◆ **Excerpts from a dataset**
*** Begin section ***

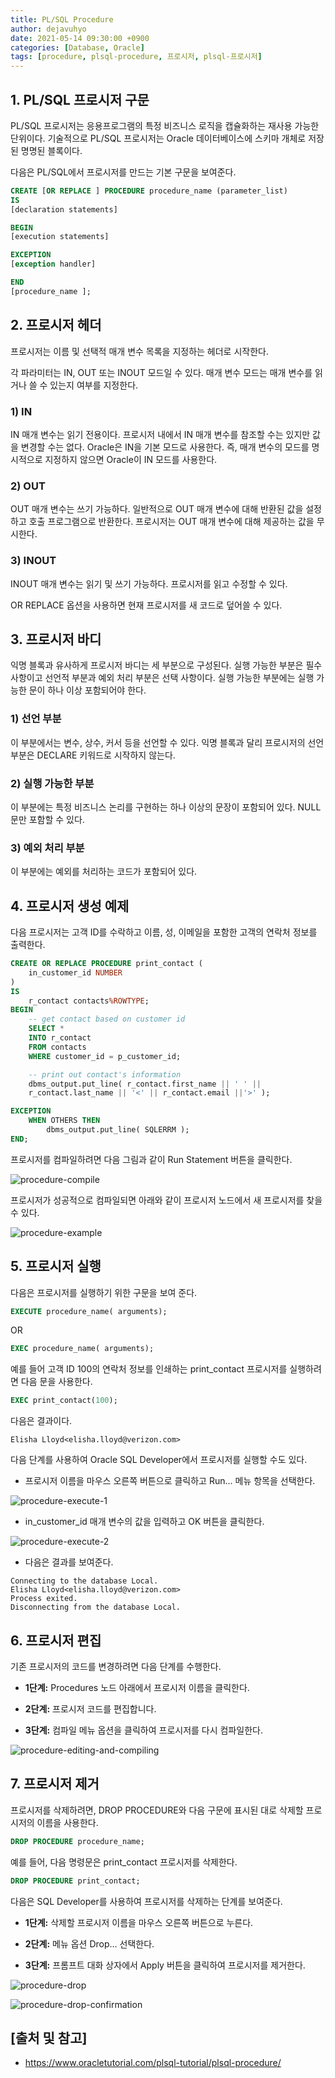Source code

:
 ```yaml
---
title: PL/SQL Procedure
author: dejavuhyo
date: 2021-05-14 09:30:00 +0900
categories: [Database, Oracle]
tags: [procedure, plsql-procedure, 프로시저, plsql-프로시저]
---
```


## 1. PL/SQL 프로시저 구문
PL/SQL 프로시저는 응용프로그램의 특정 비즈니스 로직을 캡슐화하는 재사용 가능한 단위이다. 기술적으로 PL/SQL 프로시저는 Oracle 데이터베이스에 스키마 개체로 저장된 명명된 블록이다.

다음은 PL/SQL에서 프로시저를 만드는 기본 구문을 보여준다.

```sql
CREATE [OR REPLACE ] PROCEDURE procedure_name (parameter_list)
IS
[declaration statements]

BEGIN
[execution statements]

EXCEPTION
[exception handler]

END
[procedure_name ];
```

## 2. 프로시저 헤더
프로시저는 이름 및 선택적 매개 변수 목록을 지정하는 헤더로 시작한다.

각 파라미터는 IN, OUT 또는 INOUT 모드일 수 있다. 매개 변수 모드는 매개 변수를 읽거나 쓸 수 있는지 여부를 지정한다.

### 1) IN
IN 매개 변수는 읽기 전용이다. 프로시저 내에서 IN 매개 변수를 참조할 수는 있지만 값을 변경할 수는 없다. Oracle은 IN을 기본 모드로 사용한다. 즉, 매개 변수의 모드를 명시적으로 지정하지 않으면 Oracle이 IN 모드를 사용한다.

### 2) OUT
OUT 매개 변수는 쓰기 가능하다. 일반적으로 OUT 매개 변수에 대해 반환된 값을 설정하고 호출 프로그램으로 반환한다. 프로시저는 OUT 매개 변수에 대해 제공하는 값을 무시한다.

### 3) INOUT
INOUT 매개 변수는 읽기 및 쓰기 가능하다. 프로시저를 읽고 수정할 수 있다.

OR REPLACE 옵션을 사용하면 현재 프로시저를 새 코드로 덮어쓸 수 있다.

## 3. 프로시저 바디
익명 블록과 유사하게 프로시저 바디는 세 부분으로 구성된다. 실행 가능한 부분은 필수 사항이고 선언적 부분과 예외 처리 부분은 선택 사항이다. 실행 가능한 부분에는 실행 가능한 문이 하나 이상 포함되어야 한다.

### 1) 선언 부분
이 부분에서는 변수, 상수, 커서 등을 선언할 수 있다. 익명 블록과 달리 프로시저의 선언 부분은 DECLARE 키워드로 시작하지 않는다.

### 2) 실행 가능한 부분
이 부분에는 특정 비즈니스 논리를 구현하는 하나 이상의 문장이 포함되어 있다. NULL 문만 포함할 수 있다.

### 3) 예외 처리 부분
이 부분에는 예외를 처리하는 코드가 포함되어 있다.

## 4. 프로시저 생성 예제
다음 프로시저는 고객 ID를 수락하고 이름, 성, 이메일을 포함한 고객의 연락처 정보를 출력한다.

```sql
CREATE OR REPLACE PROCEDURE print_contact (
    in_customer_id NUMBER
)
IS
    r_contact contacts%ROWTYPE;
BEGIN
    -- get contact based on customer id
    SELECT *
    INTO r_contact
    FROM contacts
    WHERE customer_id = p_customer_id;

    -- print out contact's information
    dbms_output.put_line( r_contact.first_name || ' ' ||
    r_contact.last_name || '<' || r_contact.email ||'>' );

EXCEPTION
    WHEN OTHERS THEN
        dbms_output.put_line( SQLERRM );
END;
```

프로시저를 컴파일하려면 다음 그림과 같이 Run Statement 버튼을 클릭한다.

![procedure-compile](/assets/img/2021-05-14-plsql-procedure/procedure-compile.png)

프로시저가 성공적으로 컴파일되면 아래와 같이 프로시저 노드에서 새 프로시저를 찾을 수 있다.

![procedure-example](/assets/img/2021-05-14-plsql-procedure/procedure-example.png)

## 5. 프로시저 실행
다음은 프로시저를 실행하기 위한 구문을 보여 준다.

```sql
EXECUTE procedure_name( arguments);
```

OR

```sql
EXEC procedure_name( arguments);
```

예를 들어 고객 ID 100의 연락처 정보를 인쇄하는 print_contact 프로시저를 실행하려면 다음 문을 사용한다.

```sql
EXEC print_contact(100);
```

다음은 결과이다.

```text
Elisha Lloyd<elisha.lloyd@verizon.com>
```

다음 단계를 사용하여 Oracle SQL Developer에서 프로시저를 실행할 수도 있다.

* 프로시저 이름을 마우스 오른쪽 버튼으로 클릭하고 Run... 메뉴 항목을 선택한다.

![procedure-execute-1](/assets/img/2021-05-14-plsql-procedure/procedure-execute-1.png)

* in_customer_id 매개 변수의 값을 입력하고 OK 버튼을 클릭한다.

![procedure-execute-2](/assets/img/2021-05-14-plsql-procedure/procedure-execute-2.png)

* 다음은 결과를 보여준다.

```text
Connecting to the database Local.
Elisha Lloyd<elisha.lloyd@verizon.com>
Process exited.
Disconnecting from the database Local.
```

## 6. 프로시저 편집
기존 프로시저의 코드를 변경하려면 다음 단계를 수행한다.

* __1단계:__ Procedures 노드 아래에서 프로시저 이름을 클릭한다.

* __2단계:__ 프로시저 코드를 편집합니다.

* __3단계:__ 컴파일 메뉴 옵션을 클릭하여 프로시저를 다시 컴파일한다.

![procedure-editing-and-compiling](/assets/img/2021-05-14-plsql-procedure/procedure-editing-and-compiling.png)

## 7. 프로시저 제거
프로시저를 삭제하려면, DROP PROCEDURE와 다음 구문에 표시된 대로 삭제할 프로시저의 이름을 사용한다.

```sql
DROP PROCEDURE procedure_name;
```

예를 들어, 다음 명령문은 print_contact 프로시저를 삭제한다.

```sql
DROP PROCEDURE print_contact;
```

다음은 SQL Developer를 사용하여 프로시저를 삭제하는 단계를 보여준다.

* __1단계:__ 삭제할 프로시저 이름을 마우스 오른쪽 버튼으로 누른다.

* __2단계:__ 메뉴 옵션 Drop… 선택한다.

* __3단계:__ 프롬프트 대화 상자에서 Apply 버튼을 클릭하여 프로시저를 제거한다.

![procedure-drop](/assets/img/2021-05-14-plsql-procedure/procedure-drop.png)

![procedure-drop-confirmation](/assets/img/2021-05-14-plsql-procedure/procedure-drop-confirmation.png)

## [출처 및 참고]
* <https://www.oracletutorial.com/plsql-tutorial/plsql-procedure/>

*** End section ***

Copy all of the records verbatim, omitting the pictures.

◆ **Exercise output**
Source code

:
 ```yaml
---
title: PL/SQL Procedure
author: dejavuhyo
date: 2021-05-14 09:30:00 +0900
categories: [Database, Oracle]
tags: [procedure, plsql-procedure, 프로시저, plsql-프로시저]
---
```


## 1. PL/SQL 프로시저 구문
PL/SQL 프로시저는 응용프로그램의 특정 비즈니스 로직을 캡슐화하는 재사용 가능한 단위이다. 기술적으로 PL/SQL 프로시저는 Oracle 데이터베이스에 스키마 개체로 저장된 명명된 블록이다.

다음은 PL/SQL에서 프로시저를 만드는 기본 구문을 보여준다.

```sql
CREATE [OR REPLACE ] PROCEDURE procedure_name (parameter_list)
IS
[declaration statements]

BEGIN
[execution statements]

EXCEPTION
[exception handler]

END
[procedure_name ];
```

## 2. 프로시저 헤더
프로시저는 이름 및 선택적 매개 변수 목록을 지정하는 헤더로 시작한다.

각 파라미터는 IN, OUT 또는 INOUT 모드일 수 있다. 매개 변수 모드는 매개 변수를 읽거나 쓸 수 있는지 여부를 지정한다.

### 1) IN
IN 매개 변수는 읽기 전용이다. 프로시저 내에서 IN 매개 변수를 참조할 수는 있지만 값을 변경할 수는 없다. Oracle은 IN을 기본 모드로 사용한다. 즉, 매개 변수의 모드를 명시적으로 지정하지 않으면 Oracle이 IN 모드를 사용한다.

### 2) OUT
OUT 매개 변수는 쓰기 가능하다. 일반적으로 OUT 매개 변수에 대해 반환된 값을 설정하고 호출 프로그램으로 반환한다. 프로시저는 OUT 매개 변수에 대해 제공하는 값을 무시한다.

### 3) INOUT
INOUT 매개 변수는 읽기 및 쓰기 가능하다. 프로시저를 읽고 수정할 수 있다.

OR REPLACE 옵션을 사용하면 현재 프로시저를 새 코드로 덮어쓸 수 있다.

## 3. 프로시저 바디
익명 블록과 유사하게 프로시저 바디는 세 부분으로 구성된다. 실행 가능한 부분은 필수 사항이고 선언적 부분과 예외 처리 부분은 선택 사항이다. 실행 가능한 부분에는 실행 가능한 문이 하나 이상 포함되어야 한다.

### 1) 선언 부분
이 부분에서는 변수, 상수, 커서 등을 선언할 수 있다. 익명 블록과 달리 프로시저의 선언 부분은 DECLARE 키워드로 시작하지 않는다.

### 2) 실행 가능한 부분
이 부분에는 특정 비즈니스 논리를 구현하는 하나 이상의 문장이 포함되어 있다. NULL 문만 포함할 수 있다.

### 3) 예외 처리 부분
이 부분에는 예외를 처리하는 코드가 포함되어 있다.

## 4. 프로시저 생성 예제
다음 프로시저는 고객 ID를 수락하고 이름, 성, 이메일을 포함한 고객의 연락처 정보를 출력한다.

```sql
CREATE OR REPLACE PROCEDURE print_contact (
    in_customer_id NUMBER
)
IS
    r_contact contacts%ROWTYPE;
BEGIN
    -- get contact based on customer id
    SELECT *
    INTO r_contact
    FROM contacts
    WHERE customer_id = p_customer_id;

    -- print out contact's information
    dbms_output.put_line( r_contact.first_name || ' ' ||
    r_contact.last_name || '<' || r_contact.email ||'>' );

EXCEPTION
    WHEN OTHERS THEN
        dbms_output.put_line( SQLERRM );
END;
```

프로시저를 컴파일하려면 다음 그림과 같이 Run Statement 버튼을 클릭한다.

![procedure-compile](/assets/img/2021-05-14-plsql-procedure/procedure-compile.png)

프로시저가 성공적으로 컴파일되면 아래와 같이 프로시저 노드에서 새 프로시저를 찾을 수 있다.

![procedure-example](/assets/img/2021-05-14-plsql-procedure/procedure-example.png)

## 5. 프로시저 실행
다음은 프로시저를 실행하기 위한 구문을 보여 준다.

```sql
EXECUTE procedure_name( arguments);
```

OR

```sql
EXEC procedure_name( arguments);
```

예를 들어 고객 ID 100의 연락처 정보를 인쇄하는 print_contact 프로시저를 실행하려면 다음 문을 사용한다.

```sql
EXEC print_contact(100);
```

다음은 결과이다.

```text
Elisha Lloyd<elisha.lloyd@verizon.com>
```

다음 단계를 사용하여 Oracle SQL Developer에서 프로시저를 실행할 수도 있다.

* 프로시저 이름을 마우스 오른쪽 버튼으로 클릭하고 Run... 메뉴 항목을 선택한다.

![procedure-execute-1](/assets/img/2021-05-14-plsql-procedure/procedure-execute-1.png)

* in_customer_id 매개 변수의 값을 입력하고 OK 버튼을 클릭한다.

![procedure-execute-2](/assets/img/2021-05-14-plsql-procedure/procedure-execute-2.png)

* 다음은 결과를 보여준다.

```text
Connecting to the database Local.
Elisha Lloyd<elisha.lloyd@verizon.com>
Process exited.
Disconnecting from the database Local.
```

## 6. 프로시저 편집
기존 프로시저의 코드를 변경하려면 다음 단계를 수행한다.

* __1단계:__ Procedures 노드 아래에서 프로시저 이름을 클릭한다.

* __2단계:__ 프로시저 코드를 편집합니다.

* __3단계:__ 컴파일 메뉴 옵션을 클릭하여 프로시저를 다시 컴파일한다.

![procedure-editing-and-compiling](/assets/img/2021-05-14-plsql-procedure/procedure-editing-and-compiling.png)

## 7. 프로시저 제거
프로시저를 삭제하려면, DROP PROCEDURE와 다음 구문에 표시된 대로 삭제할 프로시저의 이름을 사용한다.

```sql
DROP PROCEDURE procedure_name;
```

예를 들어, 다음 명령문은 print_contact 프로시저를 삭제한다.

```sql
DROP PROCEDURE print_contact;
```

다음은 SQL Developer를 사용하여 프로시저를 삭제하는 단계를 보여준다.

* __1단계:__ 삭제할 프로시저 이름을 마우스 오른쪽 버튼으로 누른다.

* __2단계:__ 메뉴 옵션 Drop… 선택한다.

* __3단계:__ 프롬프트 대화 상자에서 Apply 버튼을 클릭하여 프로시저를 제거한다.

![procedure-drop](/assets/img/2021-05-14-plsql-procedure/procedure-drop.png)

![procedure-drop-confirmation](/assets/img/2021-05-14-plsql-procedure/procedure-drop-confirmation.png)

## [출처 및 참고]
* <https://www.oracletutorial.com/plsql-tutorial/plsql-procedure/>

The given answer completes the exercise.